Parmi les trames infernales que le despotisme au désespoir a ourdies contre notre liberté, on pourroit distinguer plusieurs conjurations, si toutes elles n’étoient problématiques, ou du moins si l’on ne s’efforçoit pas de nous les rendre telles.

La plus fameuse (mais qui ne fut pas la premiere), est celle qui a donné lieu à la révolution, qui a déterminé un tas d’hommes illustres à voyager, & forcé un autre tas, qui n’avoit pas de goût pour les voyages, à paroître citoyens. Le bruit public donne à cette conjuration des chefs que je n’ose nommer… Lorsque je doute de leur crimes, & que je me plais à en douter, les circonstances qu’on me cite, les préjugés qu’on a contr’eux, approchent si fort de la conviction, que la plume me tombe des mains, & que le respect, non pour les coupables, mais pour le principal offensé à qui ils tiennent, me contient dans le silence.

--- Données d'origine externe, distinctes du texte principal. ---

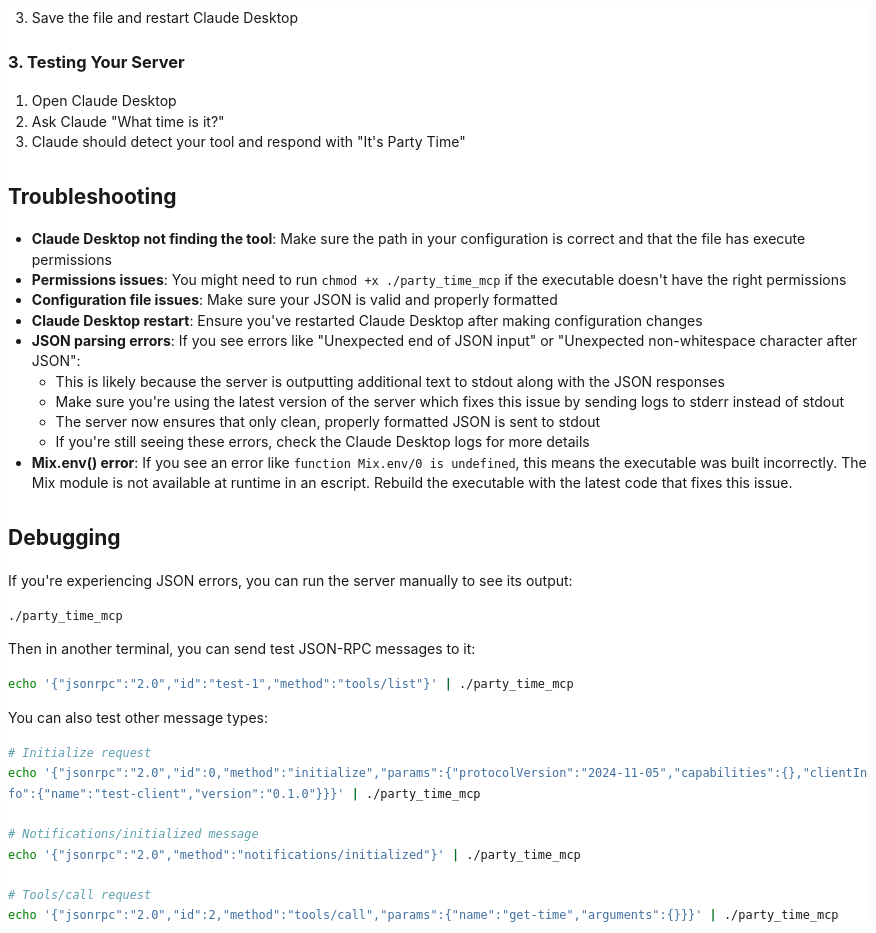 3. Save the file and restart Claude Desktop

### 3. Testing Your Server

1. Open Claude Desktop
2. Ask Claude "What time is it?"
3. Claude should detect your tool and respond with "It's Party Time"

## Troubleshooting

- **Claude Desktop not finding the tool**: Make sure the path in your configuration is correct and that the file has execute permissions
- **Permissions issues**: You might need to run `chmod +x ./party_time_mcp` if the executable doesn't have the right permissions
- **Configuration file issues**: Make sure your JSON is valid and properly formatted
- **Claude Desktop restart**: Ensure you've restarted Claude Desktop after making configuration changes
- **JSON parsing errors**: If you see errors like "Unexpected end of JSON input" or "Unexpected non-whitespace character after JSON":
  - This is likely because the server is outputting additional text to stdout along with the JSON responses
  - Make sure you're using the latest version of the server which fixes this issue by sending logs to stderr instead of stdout
  - The server now ensures that only clean, properly formatted JSON is sent to stdout
  - If you're still seeing these errors, check the Claude Desktop logs for more details
- **Mix.env() error**: If you see an error like `function Mix.env/0 is undefined`, this means the executable was built incorrectly. The Mix module is not available at runtime in an escript. Rebuild the executable with the latest code that fixes this issue.

## Debugging

If you're experiencing JSON errors, you can run the server manually to see its output:

```bash
./party_time_mcp
```

Then in another terminal, you can send test JSON-RPC messages to it:

```bash
echo '{"jsonrpc":"2.0","id":"test-1","method":"tools/list"}' | ./party_time_mcp
```

You can also test other message types:

```bash
# Initialize request
echo '{"jsonrpc":"2.0","id":0,"method":"initialize","params":{"protocolVersion":"2024-11-05","capabilities":{},"clientInfo":{"name":"test-client","version":"0.1.0"}}}' | ./party_time_mcp

# Notifications/initialized message
echo '{"jsonrpc":"2.0","method":"notifications/initialized"}' | ./party_time_mcp

# Tools/call request
echo '{"jsonrpc":"2.0","id":2,"method":"tools/call","params":{"name":"get-time","arguments":{}}}' | ./party_time_mcp
```
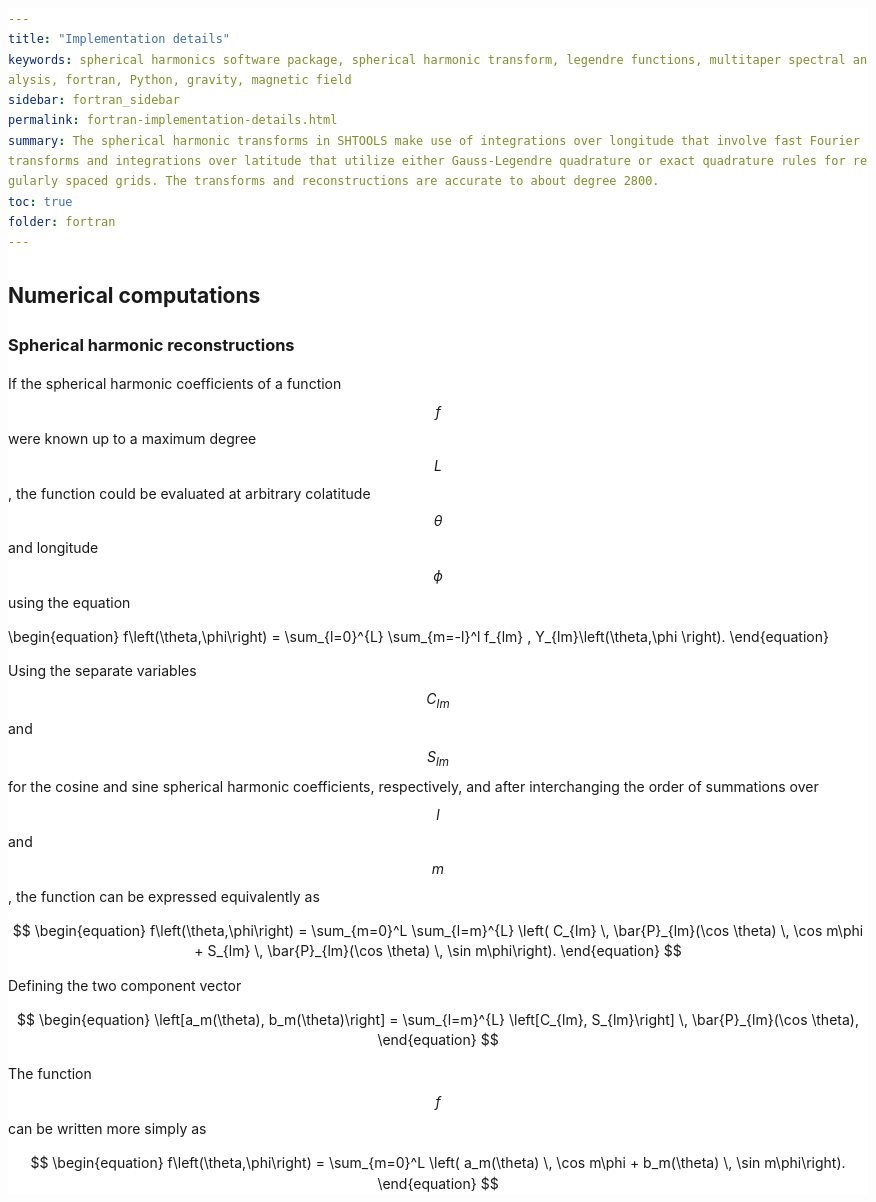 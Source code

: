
 ```yaml
---
title: "Implementation details"
keywords: spherical harmonics software package, spherical harmonic transform, legendre functions, multitaper spectral analysis, fortran, Python, gravity, magnetic field
sidebar: fortran_sidebar
permalink: fortran-implementation-details.html
summary: The spherical harmonic transforms in SHTOOLS make use of integrations over longitude that involve fast Fourier transforms and integrations over latitude that utilize either Gauss-Legendre quadrature or exact quadrature rules for regularly spaced grids. The transforms and reconstructions are accurate to about degree 2800.
toc: true
folder: fortran
---
```


<style>
table:nth-of-type(n) {
    display:table;
    width:100%;
}
</style>

## Numerical computations

### Spherical harmonic reconstructions

If the spherical harmonic coefficients of a function $$f$$ were known up to a maximum degree $$L$$, the function could be evaluated at arbitrary colatitude $$\theta$$ and longitude $$\phi$$ using the equation

\begin{equation}
f\left(\theta,\phi\right) = \sum_{l=0}^{L} \sum_{m=-l}^l f_{lm} \, Y_{lm}\left(\theta,\phi \right).
\end{equation}

Using the separate variables $$C_{lm}$$ and $$S_{lm}$$ for the cosine and sine spherical harmonic coefficients, respectively, and after interchanging the order of summations over $$l$$ and $$m$$, the function can be expressed equivalently as

$$ \begin{equation}
f\left(\theta,\phi\right) = \sum_{m=0}^L \sum_{l=m}^{L} \left( C_{lm} \, \bar{P}_{lm}(\cos \theta) \, \cos m\phi + S_{lm} \, \bar{P}_{lm}(\cos \theta) \, \sin m\phi\right).
\end{equation} $$

Defining the two component vector

$$ \begin{equation}
\left[a_m(\theta), b_m(\theta)\right] = \sum_{l=m}^{L} \left[C_{lm}, S_{lm}\right] \, \bar{P}_{lm}(\cos \theta),
\end{equation} $$

The function $$f$$ can be written more simply as

$$ \begin{equation}
f\left(\theta,\phi\right) = \sum_{m=0}^L \left( a_m(\theta) \, \cos m\phi + b_m(\theta) \, \sin m\phi\right).
\end{equation} $$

Dans la seconde conjuration, il n’y a eu que des bouteilles cassées ; c’étoit un complot de cabaret, que j’aurois inséré dans cet article, si le public ne lui donnoit encore des chefs illustres.

On donne un seul chef à la troisieme conjuration que le public nomme, & que terre étrangere contient. On pourroit dire ici ce qu’un des compagnons de Pizarre disoit à ce général, lorsque les Péruviens voulurent faire une contre-révolution : Quoi ! encore un Inca ! Et que nous importe que les Incas soient nos ennemis, réparti Pizarre, quand le soleil est pour nous ?[1]

Si la premiere conjuration étoit atroce, la troisieme ne fut qu’extravagante.

La quatrieme conjuration dont il est fort question, est celle dont on accuse le marquis de Favras, qui jure que c’est un conte, & n’est pas le seul qui le jure. Mais ce conte, tout aussi extravagant, tout aussi absurde que celui qui l’a précédé, prend un tour de probabilité qui pourra nuire à M. de Favras, qui, s’il a un démenti, auroit un vilain soufflet, avec d’autant plus de raison qu’il n’est réclamé par aucun canton.

Je ne mets point au nombre des conjurations, des voyages faits en Dauphiné, des coalitions réelles ou supposées, des assemblées tenues aux Augustins, & les projets d’enrôlement de la rue Mazarine, &c. &c. Je n’aurois jamais fini si je voulois mentionner tout ce qu’on a tramé, & tout ce qu’on n’a osé tramer. Au reste, M. Du … travaille à une histoire des conjurations qui fera une terrible histoire, si M. Des …, son ami, lui tient parole, & revoit le manuscrit. Ce dernier est comme Crébillon pere, il broie du sang.

Au reste, le lecteur qui est pressé de lire, & a le bon esprit de ne croire qu’un centieme de ce qui est écrit, peut s’en tenir, en attendant, aux révolutions-Tournon.

  1. Les Incas se disoient enfans du soleil ; c’étoit une race royale.